The values of δ2H in the precipitation in the area range from −149.8‰ to 25.9‰, with an average of −43.92‰; the values of δ18O range from −19.8‰ to 0.5‰, with an average of −7.13‰. According to previous studies, the range of δ2H in the global precipitation is −300‰ to 131‰, with an average of −22‰. δ18O varies from −54‰ to 31‰, and the average value is −4‰ [11]. Zheng et al. found that the content of 2H of atmospheric precipitation in China was −190‰ to 20‰, with an average of −50‰. The content of 18O is −24‰ to 2‰, and the average value is −8‰ [12]. In the Guanling region, it can be seen that the precipitations δ18O and δ2H are within the range of global and Chinese values, and the average precipitations δ18O and δ2H in the Guanling area are close to the average precipitation δ18O and δ2H in China. However, it is less than the global average of δ18O and δ2H, indicating that the source of precipitation water vapor in the Guanling area has already experienced a certain degree of wind distillation before reaching the area.

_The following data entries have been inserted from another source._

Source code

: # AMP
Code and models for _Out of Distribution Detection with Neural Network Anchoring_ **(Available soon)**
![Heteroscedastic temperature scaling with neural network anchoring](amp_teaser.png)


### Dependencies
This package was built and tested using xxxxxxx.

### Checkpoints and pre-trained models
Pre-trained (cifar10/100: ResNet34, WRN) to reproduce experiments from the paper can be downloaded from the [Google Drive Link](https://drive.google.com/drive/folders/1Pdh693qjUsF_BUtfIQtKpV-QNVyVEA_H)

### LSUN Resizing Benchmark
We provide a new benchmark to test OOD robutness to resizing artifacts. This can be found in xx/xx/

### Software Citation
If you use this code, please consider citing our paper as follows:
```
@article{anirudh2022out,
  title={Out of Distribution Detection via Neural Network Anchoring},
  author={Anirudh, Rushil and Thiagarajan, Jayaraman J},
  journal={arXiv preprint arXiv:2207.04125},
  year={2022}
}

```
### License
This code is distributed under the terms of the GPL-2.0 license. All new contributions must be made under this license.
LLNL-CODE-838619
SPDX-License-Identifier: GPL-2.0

Due to the different water vapor sources and evaporation conditions in this area, precipitations δ18O and δ2H have obvious seasonal changes in wet and dry seasons. In summer semiannual precipitation, the values of δ2H are between −149.8‰ and 3.2‰, with an average of −59.98‰; the value of δ18O is between −19.8‰ and 0.5‰, with an average of −8.70‰. In winter semiannual precipitation, the values of δ2H are between −72.45‰ and 25.9‰, with an average of −13.95‰; the values of δ18O are between −13.74‰ and −1.05‰, with an average of −4.18‰. The water vapor in winter precipitation mainly comes from the transport of the Westerly and the supplement of local reevaporation of water vapor. With low humidity and strong evaporation, the enriched isotopes in the continental air mass might be “washed” very weak along the way, leading to the enrichment of heavy isotopes in precipitation. In summer, the precipitation mainly comes from the marine air mass transported by the southwest monsoon and the southeast monsoon. Due to the high humidity and weak evaporation of the Marine air mass, it constantly forms precipitation in the process of moving to the study area. The heavy isotopes in the air mass might be “washed,” so the heavy isotopes in the precipitation are greatly depleted. At the same time, the change of precipitation of isotopes is also affected by water vapor condensation temperature, transportation mode of water vapor source, seasonal change of precipitation, temperature, humidity during precipitation, and so on [13].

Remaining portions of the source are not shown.